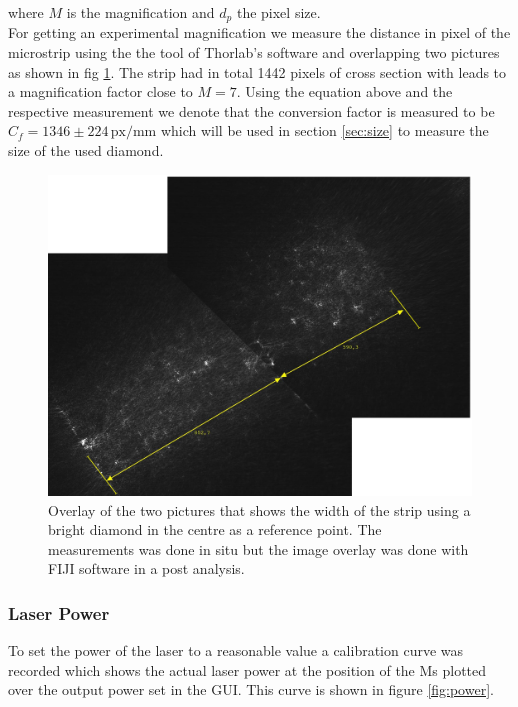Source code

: where $M$ is the magnification and $d_{p}$ the pixel size.\\

For getting an experimental magnification we measure the distance in pixel of the microstrip using the the tool of Thorlab’s software and overlapping two pictures as shown in fig \ref{fig:distance-sslip}. The strip had in total 1442 pixels of cross section  with leads to  a magnification factor close to $M=7$.
Using the equation above and the respective measurement we denote that the conversion factor is measured to be $C_{f} =1346\pm224 \,\mathrm{px/mm}$ which will be used in section \ref{sec:size} to measure the size of the used diamond.

 \begin{figure}
 	\centering
 	\includegraphics[width=0.7\linewidth]{"../figures/distance sslip"}
 	\caption[Width of the microstrip]{Overlay of the two pictures that shows the width of the strip using a bright diamond in the centre as a reference point. The measurements was done in situ but the  image overlay was done with FIJI software in a post analysis.}
 	\label{fig:distance-sslip}
 \end{figure}
 

\subsubsection{Laser Power}
To set the power of the laser to a reasonable value a calibration curve was recorded which shows the actual laser power at the position of the Ms plotted over the output power set in the GUI. This curve is shown in figure \ref{fig:power}.\\

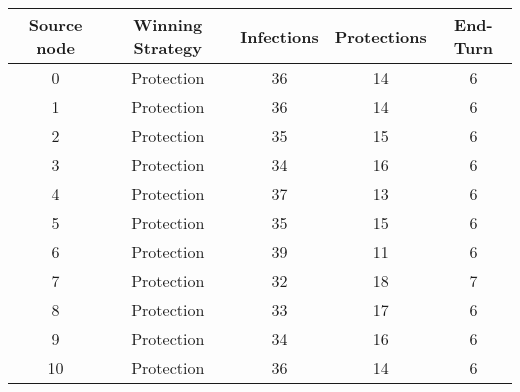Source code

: \documentclass[results.tex]{subfiles}
\begin{document}
    \begin{center}
        \begin{tabular}{| c || c | c | c | c |}
            \hline
            {\bfseries Source node} & {\bfseries Winning Strategy} & {\bfseries Infections} & {\bfseries Protections}
            & {\bfseries End-Turn}
            \\  %
            \hline\hline
            0                       & Protection                   & 36                     & 14                      & 6                    \\
            \hline
            1                       & Protection                   & 36                     & 14                      & 6                    \\
            \hline
            2                       & Protection                   & 35                     & 15                      & 6                    \\
            \hline
            3                       & Protection                   & 34                     & 16                      & 6                    \\
            \hline
            4                       & Protection                   & 37                     & 13                      & 6                    \\
            \hline
            5                       & Protection                   & 35                     & 15                      & 6                    \\
            \hline
            6                       & Protection                   & 39                     & 11                      & 6                    \\
            \hline
            7                       & Protection                   & 32                     & 18                      & 7                    \\
            \hline
            8                       & Protection                   & 33                     & 17                      & 6                    \\
            \hline
            9                       & Protection                   & 34                     & 16                      & 6                    \\
            \hline
            10                      & Protection                   & 36                     & 14                      & 6                    \\

\end{tabular}
\end{center}
\end{document}
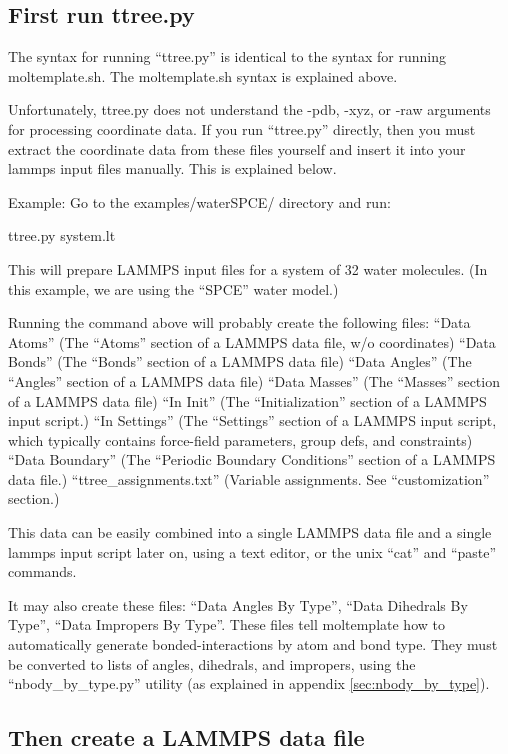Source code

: \documentclass[11pt]{article}
\begin{document}
\subsection{First run ttree.py}

The syntax for running ``ttree.py'' is identical to the syntax for running
moltemplate.sh.  The moltemplate.sh syntax is explained above.

Unfortunately, ttree.py does not understand the -pdb, -xyz, or -raw arguments
for processing coordinate data.  If you run ``ttree.py'' directly, then you
must extract the coordinate data from these files yourself and insert it into 
your lammps input files manually.  This is explained below.

Example:
Go to the examples/waterSPCE/ directory and run:

ttree.py system.lt

This will prepare LAMMPS input files for a system of 32 water molecules.
(In this example, we are using the ``SPCE'' water model.)

Running the command above will probably create the following files:
``Data Atoms''  (The ``Atoms'' section of a LAMMPS data file, w/o coordinates)
``Data Bonds''  (The ``Bonds'' section of a LAMMPS data file)
``Data Angles'' (The ``Angles'' section of a LAMMPS data file)
``Data Masses'' (The ``Masses'' section of a LAMMPS data file)
``In Init''   (The ``Initialization'' section of a LAMMPS input script.)
``In Settings'' (The ``Settings'' section of a LAMMPS input script, which typically
            contains force-field parameters, group defs, and constraints)
``Data Boundary''    (The ``Periodic Boundary Conditions'' section of a LAMMPS data file.)
``ttree\_assignments.txt'' (Variable assignments. See ``customization'' section.)


This data can be easily combined into a single LAMMPS data file and a 
single lammps input script later on, using a text editor, or the unix
``cat'' and ``paste'' commands.

It may also create these files:
``Data Angles By Type'',
``Data Dihedrals By Type'',
``Data Impropers By Type''.
These files tell moltemplate how to automatically generate bonded-interactions
by atom and bond type.  They must be converted to lists of 
angles, dihedrals, and impropers, using the ``nbody\_by\_type.py'' utility
(as explained in appendix \ref{sec:nbody_by_type}).


\subsection{Then create a LAMMPS data file}
\end{document}
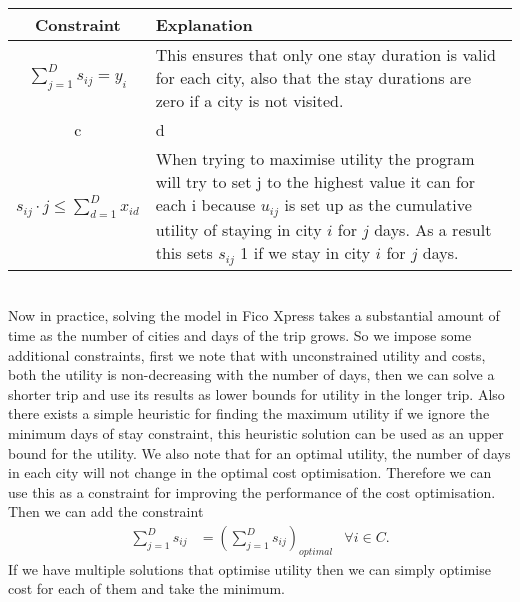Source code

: \documentclass[12pt]{article}
\begin{document}
\begin{tabular}{c|p{11cm}}
\hline
Constraint &  Explanation \\
\hline
$\sum_{j=1}^{D} s_{ij} = y_{i}$ & This ensures that only one stay duration is valid for each city, also that the stay durations are zero if a city is not visited. \\
c & d \\
\hline
$s_{ij} \cdot j \leq \sum_{d=1}^{D} x_{id}$ & When trying to maximise utility the program will try to set j to the highest value it can for each i because $u_{ij}$ is set up as the cumulative utility of staying in city $i$ for $j$ days. As a result this sets $s_{ij}$ 1 if we stay in city $i$ for $j$ days. \\
\end{tabular}
\vspace{5mm}\\

Now in practice, solving the model in Fico Xpress takes a substantial amount of time as the number of cities and days of the trip grows. So we impose some additional constraints, first we note that with unconstrained utility and costs, both the utility is non-decreasing with the number of days, then we can solve a shorter trip and use its results as lower bounds for utility in the longer trip. Also there exists a simple heuristic for finding the maximum utility if we ignore the minimum days of stay constraint, this heuristic solution can be used as an upper bound for the utility. We also note that for an optimal utility, the number of days in each city will not change in the optimal cost optimisation. Therefore we can use this as a constraint for improving the performance of the cost optimisation. Then we can add the constraint
\begin{align*}
	\sum\limits_{j=1}^D s_{ij} &= (\sum\limits_{j=1}^D s_{ij})_{optimal} & \forall i \in C.
\end{align*}
If we have multiple solutions that optimise utility then we can simply optimise cost for each of them and take the minimum.
\pagebreak
\end{document}
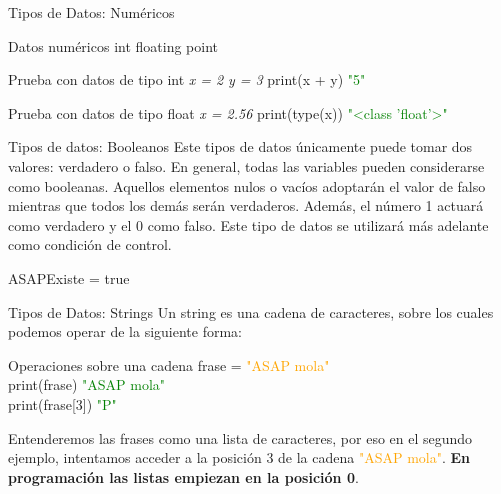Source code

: \documentclass{beamer}
\begin{document}
\begin{frame} {Tipos de Datos: Numéricos}
\label{datos:numericos}
\begin{block}{Datos numéricos}
int
floating point
\end{block}
\begin{Programexample}{Prueba con datos de tipo int}
\centering
\textit{x = 2}
\textit{y = 3}
print(x + y)
\textcolor{green}{"5"}
\end{Programexample}
\begin{Programexample}{Prueba con datos de tipo float}
\centering\textit{x = 2.56}
print(type(x))
\textcolor{green}{"<class 'float'>"}
\end{Programexample}
\end{frame}

\begin{frame}{Tipos de datos: Booleanos}
\label{datos:booleanos}
Este tipos de datos únicamente puede tomar dos valores: verdadero o falso. En general, todas las variables pueden considerarse como booleanas. Aquellos elementos nulos o vacíos adoptarán el valor de falso mientras que todos los demás serán verdaderos. Además, el número 1 actuará como verdadero y el 0 como falso.
Este tipo de datos se utilizará más adelante como condición de control.
\begin{Programexample}
\centering ASAPExiste = true
\end{Programexample}
\end{frame}

\begin{frame} {Tipos de Datos: Strings}
\label{datos:strings}
Un string es una cadena de caracteres, sobre los cuales podemos operar de la siguiente forma:
\begin{Programexample} {Operaciones sobre una cadena}
frase = \textcolor{orange}{"ASAP mola"}\\
print(frase) \hspace{2.7cm} \textcolor{green}{"ASAP mola"}\\
print(frase[3])\hspace{2.4cm} \textcolor{green}{"P"}
\end{Programexample}
Entenderemos las frases como una lista de caracteres, por eso en el segundo ejemplo, intentamos acceder a la posición 3 de la cadena  \textcolor{orange}{"ASAP mola"}.
\textbf{En programación las listas empiezan en la posición 0}.
\end{frame}
\end{document}
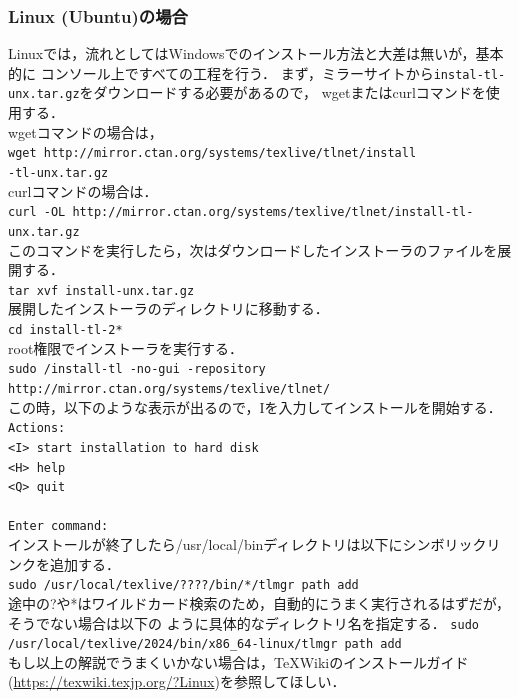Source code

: \subsubsection{Linux (Ubuntu)の場合}
Linuxでは，流れとしてはWindowsでのインストール方法と大差は無いが，基本的に
コンソール上ですべての工程を行う．
まず，ミラーサイトから\texttt{instal-tl-unx.tar.gz}をダウンロードする必要があるので，
wgetまたはcurlコマンドを使用する．\\
wgetコマンドの場合は，\\
\texttt{wget http://mirror.ctan.org/systems/texlive/tlnet/install\\-tl-unx.tar.gz}\\
curlコマンドの場合は．\\
\texttt{curl -OL http://mirror.ctan.org/systems/texlive/tlnet/install-tl-unx.tar.gz}\\
このコマンドを実行したら，次はダウンロードしたインストーラのファイルを展開する．\\
\texttt{tar xvf install-unx.tar.gz}\\
展開したインストーラのディレクトリに移動する．\\
\texttt{cd install-tl-2*}\\
root権限でインストーラを実行する．\\
\texttt{sudo /install-tl -no-gui -repository \\
  http://mirror.ctan.org/systems/texlive/tlnet/}\\
この時，以下のような表示が出るので，Iを入力してインストールを開始する．
\texttt{
  Actions: \\
  <I> start  installation to hard disk\\
  <H> help\\
  <Q> quit\\
  \\
  Enter command:
}\\
インストールが終了したら/usr/local/binディレクトリは以下にシンボリックリンクを追加する．\\
\texttt{sudo /usr/local/texlive/????/bin/*/tlmgr path add}\\
途中の?や*はワイルドカード検索のため，自動的にうまく実行されるはずだが，そうでない場合は以下の
ように具体的なディレクトリ名を指定する．
\texttt{sudo /usr/local/texlive/2024/bin/x86\_64-linux/tlmgr path add}\\
もし以上の解説でうまくいかない場合は，TeXWikiのインストールガイド(\url{https://texwiki.texjp.org/?Linux})を参照してほしい．

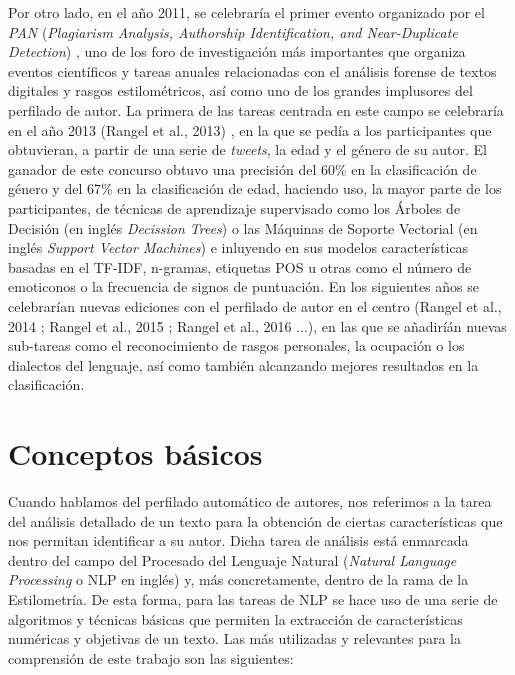 \bigskip
Por otro lado, en el año 2011, se celebraría el primer evento organizado por el \textit{PAN} (\textit{Plagiarism Analysis, Authorship Identification, and Near-Duplicate Detection}) \cite{pan},
uno de los foro de investigación más importantes que organiza eventos científicos y tareas anuales relacionadas con el análisis forense de textos digitales
y rasgos estilométricos, así como uno de los grandes implusores del perfilado de autor. La primera de las tareas centrada en este campo se celebraría en el año 2013 (Rangel et al., 2013) \cite{rangel2013overview},
en la que se pedía a los participantes que obtuvieran, a partir de una serie de \textit{tweets}, la edad y el género de su autor. El ganador de este concurso obtuvo una
precisión del 60\% en la clasificación de género y del 67\% en la clasificación de edad, haciendo uso, la mayor parte de los participantes, de técnicas de aprendizaje
supervisado como los Árboles de Decisión (en inglés \textit{Decission Trees}) o las Máquinas de Soporte Vectorial (en inglés \textit{Support Vector Machines}) e inluyendo
en sus modelos características basadas en el TF-IDF, n-gramas, etiquetas POS u otras como el número de emoticonos o la frecuencia de signos de puntuación.
En los siguientes años se celebrarían nuevas ediciones con el perfilado de autor en el centro (Rangel et al., 2014 \cite{rangel2014overview}; Rangel et al., 2015 \cite{rangel2015overview};
Rangel et al., 2016 \cite{rangel2016overview}...), en las que se añadiríán nuevas sub-tareas como el reconocimiento de rasgos personales, la ocupación o los dialectos del lenguaje,
así como también alcanzando mejores resultados en la clasificación.

\section{Conceptos básicos}

Cuando hablamos del perfilado automático de autores, nos referimos a la tarea del análisis detallado de un texto para la obtención de ciertas características
que nos permitan identificar a su autor.
Dicha tarea de análisis está enmarcada dentro del campo del Procesado del Lenguaje Natural (\textit{Natural Language Processing} o NLP en inglés) y, más concretamente,
dentro de la rama de la Estilometría. De esta forma, para las tareas de NLP se hace uso
de una serie de algoritmos y técnicas básicas que permiten la extracción de características numéricas y objetivas de un texto. Las más utilizadas y relevantes
para la comprensión de este trabajo son las siguientes:

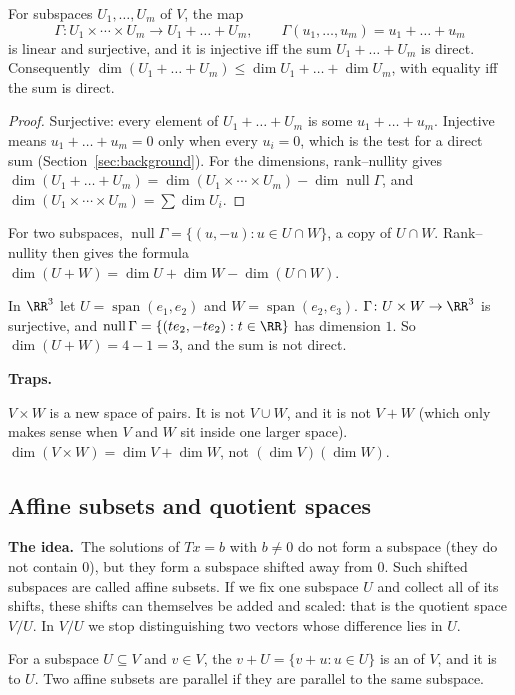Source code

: \documentclass[10pt]{scrartcl}
\DeclareMathOperator{\nul}{null}
\DeclareMathOperator{\spn}{span}
\newcommand{\traps}{\par\medskip\noindent\textbf{\color{RawSienna}Traps.}\ }
\newcommand{\idea}{\par\noindent\textbf{\color{MidnightBlue}The idea.}\ }
\begin{document}
\begin{proposition*}
  For subspaces $U_1,\dots,U_m$ of $V$, the map
  \[ \Gamma\colon U_1\times\cdots\times U_m\to U_1+\dots+U_m,\qquad\Gamma(u_1,\dots,u_m)=u_1+\dots+u_m \]
  is linear and surjective, and it is injective iff the sum $U_1+\dots+U_m$ is direct. Consequently $\dim(U_1+\dots+U_m)\le\dim U_1+\dots+\dim U_m$, with equality iff the sum is direct.
\end{proposition*}
\begin{proof}
  Surjective: every element of $U_1+\dots+U_m$ is some $u_1+\dots+u_m$. Injective means $u_1+\dots+u_m=0$ only when every $u_i=0$, which is the test for a direct sum (Section~\ref{sec:background}). For the dimensions, rank--nullity gives $\dim(U_1+\dots+U_m)=\dim(U_1\times\cdots\times U_m)-\dim\nul\Gamma$, and $\dim(U_1\times\cdots\times U_m)=\sum\dim U_i$.
\end{proof}
For two subspaces, $\nul\Gamma=\{(u,-u):u\in U\cap W\}$, a copy of $U\cap W$. Rank--nullity then gives the formula $\dim(U+W)=\dim U+\dim W-\dim(U\cap W)$.

\begin{example*}
  In $\RR^3$ let $U=\spn(e_1,e_2)$ and $W=\spn(e_2,e_3)$. $\Gamma\colon U\times W\to\RR^3$ is surjective, and $\nul\Gamma=\{(te_2,-te_2):t\in\RR\}$ has dimension $1$. So $\dim(U+W)=4-1=3$, and the sum is not direct.
\end{example*}

\traps
\begin{itemize}
  \ii $V\times W$ is a new space of pairs. It is not $V\cup W$, and it is not $V+W$ (which only makes sense when $V$ and $W$ sit inside one larger space).
  \ii $\dim(V\times W)=\dim V+\dim W$, not $(\dim V)(\dim W)$.
\end{itemize}

\subsection{Affine subsets and quotient spaces}\label{sec:quotient}
\idea The solutions of $Tx=b$ with $b\ne0$ do not form a subspace (they do not contain $0$), but they form a subspace shifted away from $0$. Such shifted subspaces are called affine subsets. If we fix one subspace $U$ and collect all of its shifts, these shifts can themselves be added and scaled: that is the quotient space $V/U$. In $V/U$ we stop distinguishing two vectors whose difference lies in $U$.

\begin{definition*}
  For a subspace $U\subseteq V$ and $v\in V$, the  $v+U=\{v+u:u\in U\}$ is an  of $V$, and it is  to $U$. Two affine subsets are parallel if they are parallel to the same subspace.
\end{definition*}
\end{document}
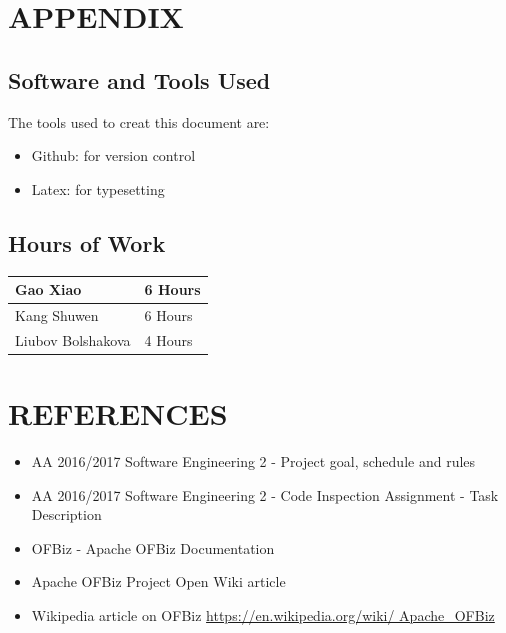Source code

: \documentclass[a4paper,11pt]{article}
\begin{document}
	
\newpage	
\section{APPENDIX}

		\subsection{Software and Tools Used}
The tools used to creat this document are:
	\begin{itemize}
		\item Github: for version control
		\item Latex: for typesetting
		 
	\end{itemize}

		\subsection{Hours of Work}
\renewcommand\arraystretch{2}
\begin{tabular}{| p{5cm}| p{7cm}|}
 \hline
Gao Xiao& 6 Hours \\
 \hline
Kang Shuwen& 6 Hours \\
 \hline
Liubov Bolshakova& 4 Hours \\
 \hline

\end{tabular}
		
\newpage
\section{REFERENCES}
\begin{itemize}
\item AA 2016/2017 Software Engineering 2 - Project goal, schedule and rules
\item AA 2016/2017 Software Engineering 2 - Code Inspection Assignment -
Task Description
\item OFBiz - Apache OFBiz Documentation
\item Apache OFBiz Project Open Wiki article
\item Wikipedia article on OFBiz \url{https://en.wikipedia.org/wiki/ Apache_OFBiz}

\end{itemize}

\newpage
	
\end{document}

★ ★ ★ ★ ★

_EXERCISE REQUIREMENTS_. With every picture omitted, write out the material exactly from its first line through the line containing "Using the equation".

_ANSWER_.
Source code

: where $M$ is the magnification and $d_{p}$ the pixel size.\\

For getting an experimental magnification we measure the distance in pixel of the microstrip using the the tool of Thorlab’s software and overlapping two pictures as shown in fig \ref{fig:distance-sslip}. The strip had in total 1442 pixels of cross section  with leads to  a magnification factor close to $M=7$.
Using the equation above and the respective measurement we denote that the conversion factor is measured to be $C_{f} =1346\pm224 \,\mathrm{px/mm}$ which will be used in section \ref{sec:size} to measure the size of the used diamond.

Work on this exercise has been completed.